What the task requires:
I'd like an exact copy of only the lines from the start of the listing below through the line that holds "Embora tal solicitação". Please keep the pictures out.
═══ Extracted records ═══
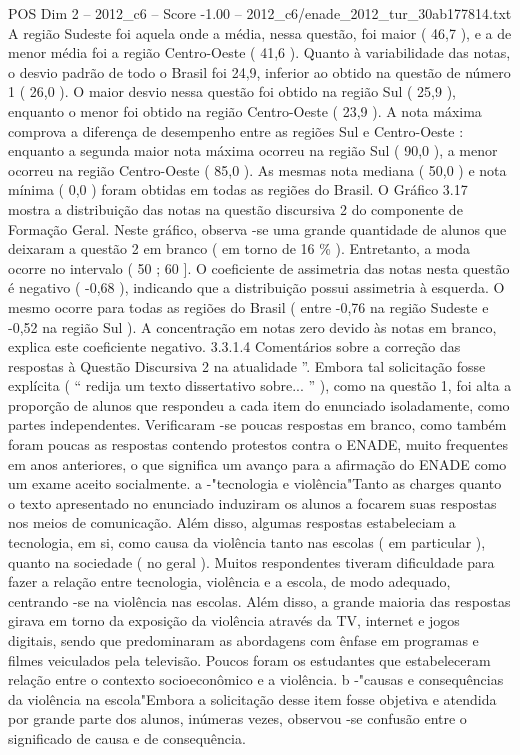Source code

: \begin{textsample}{POS Dim 2 – 2012\_c6 – Score -1.00 – 2012\_c6/enade\_2012\_tur\_30ab177814.txt}
A região Sudeste foi aquela onde a média, nessa questão, foi maior ( 46,7 ), e a de menor média foi a região Centro-Oeste ( 41,6 ).
Quanto à variabilidade das notas, o desvio padrão de todo o Brasil foi 24,9, inferior ao obtido na questão de número 1 ( 26,0 ).
O maior desvio nessa questão foi obtido na região Sul ( 25,9 ), enquanto o menor foi obtido na região Centro-Oeste ( 23,9 ).
A nota máxima comprova a diferença de desempenho entre as regiões Sul e Centro-Oeste : enquanto a segunda maior nota máxima ocorreu na região Sul ( 90,0 ), a menor ocorreu na região Centro-Oeste ( 85,0 ).
As mesmas nota mediana ( 50,0 ) e nota mínima ( 0,0 ) foram obtidas em todas as regiões do Brasil.
O Gráfico 3.17 mostra a distribuição das notas na questão discursiva 2 do componente de Formação Geral.
Neste gráfico, observa -se uma grande quantidade de alunos que deixaram a questão 2 em branco ( em torno de 16 \% ).
Entretanto, a moda ocorre no intervalo ( 50 ; 60 ].
O coeficiente de assimetria das notas nesta questão é negativo ( -0,68 ), indicando que a distribuição possui assimetria à esquerda.
O mesmo ocorre para todas as regiões do Brasil ( entre -0,76 na região Sudeste e -0,52 na região Sul ).
A concentração em notas zero devido às notas em branco, explica este coeficiente negativo. 3.3.1.4 Comentários sobre a correção das respostas à Questão Discursiva 2 na atualidade ”.
Embora tal solicitação fosse explícita ( “ redija um texto dissertativo sobre... ” ), como na questão 1, foi alta a proporção de alunos que respondeu a cada item do enunciado isoladamente, como partes independentes.
Verificaram -se poucas respostas em branco, como também foram poucas as respostas contendo protestos contra o ENADE, muito frequentes em anos anteriores, o que significa um avanço para a afirmação do ENADE como um exame aceito socialmente. a -"tecnologia e violência"Tanto as charges quanto o texto apresentado no enunciado induziram os alunos a focarem suas respostas nos meios de comunicação.
Além disso, algumas respostas estabeleciam a tecnologia, em si, como causa da violência tanto nas escolas ( em particular ), quanto na sociedade ( no geral ).
Muitos respondentes tiveram dificuldade para fazer a relação entre tecnologia, violência e a escola, de modo adequado, centrando -se na violência nas escolas.
Além disso, a grande maioria das respostas girava em torno da exposição da violência através da TV, internet e jogos digitais, sendo que predominaram as abordagens com ênfase em programas e filmes veiculados pela televisão.
Poucos foram os estudantes que estabeleceram relação entre o contexto socioeconômico e a violência. b -"causas e consequências da violência na escola"Embora a solicitação desse item fosse objetiva e atendida por grande parte dos alunos, inúmeras vezes, observou -se confusão entre o significado de causa e de consequência.

\end{textsample}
═══
Finished task:
Source code

: \begin{textsample}{POS Dim 2 – 2012\_c6 – Score -1.00 – 2012\_c6/enade\_2012\_tur\_30ab177814.txt}
A região Sudeste foi aquela onde a média, nessa questão, foi maior ( 46,7 ), e a de menor média foi a região Centro-Oeste ( 41,6 ).
Quanto à variabilidade das notas, o desvio padrão de todo o Brasil foi 24,9, inferior ao obtido na questão de número 1 ( 26,0 ).
O maior desvio nessa questão foi obtido na região Sul ( 25,9 ), enquanto o menor foi obtido na região Centro-Oeste ( 23,9 ).
A nota máxima comprova a diferença de desempenho entre as regiões Sul e Centro-Oeste : enquanto a segunda maior nota máxima ocorreu na região Sul ( 90,0 ), a menor ocorreu na região Centro-Oeste ( 85,0 ).
As mesmas nota mediana ( 50,0 ) e nota mínima ( 0,0 ) foram obtidas em todas as regiões do Brasil.
O Gráfico 3.17 mostra a distribuição das notas na questão discursiva 2 do componente de Formação Geral.
Neste gráfico, observa -se uma grande quantidade de alunos que deixaram a questão 2 em branco ( em torno de 16 \% ).
Entretanto, a moda ocorre no intervalo ( 50 ; 60 ].
O coeficiente de assimetria das notas nesta questão é negativo ( -0,68 ), indicando que a distribuição possui assimetria à esquerda.
O mesmo ocorre para todas as regiões do Brasil ( entre -0,76 na região Sudeste e -0,52 na região Sul ).
A concentração em notas zero devido às notas em branco, explica este coeficiente negativo. 3.3.1.4 Comentários sobre a correção das respostas à Questão Discursiva 2 na atualidade ”.
Embora tal solicitação fosse explícita ( “ redija um texto dissertativo sobre... ” ), como na questão 1, foi alta a proporção de alunos que respondeu a cada item do enunciado isoladamente, como partes independentes.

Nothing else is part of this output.